Work order → Report all lines of the records that contain "Grading".

Collected data entries:
————————
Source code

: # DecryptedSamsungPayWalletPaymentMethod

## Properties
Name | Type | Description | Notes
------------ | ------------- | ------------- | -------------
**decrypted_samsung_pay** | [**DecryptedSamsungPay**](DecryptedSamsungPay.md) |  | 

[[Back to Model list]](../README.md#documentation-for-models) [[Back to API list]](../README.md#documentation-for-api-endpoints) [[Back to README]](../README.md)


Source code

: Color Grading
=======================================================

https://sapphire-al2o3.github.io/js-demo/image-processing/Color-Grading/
————————
Result of this exercise →
: Color Grading
https://sapphire-al2o3.github.io/js-demo/image-processing/Color-Grading/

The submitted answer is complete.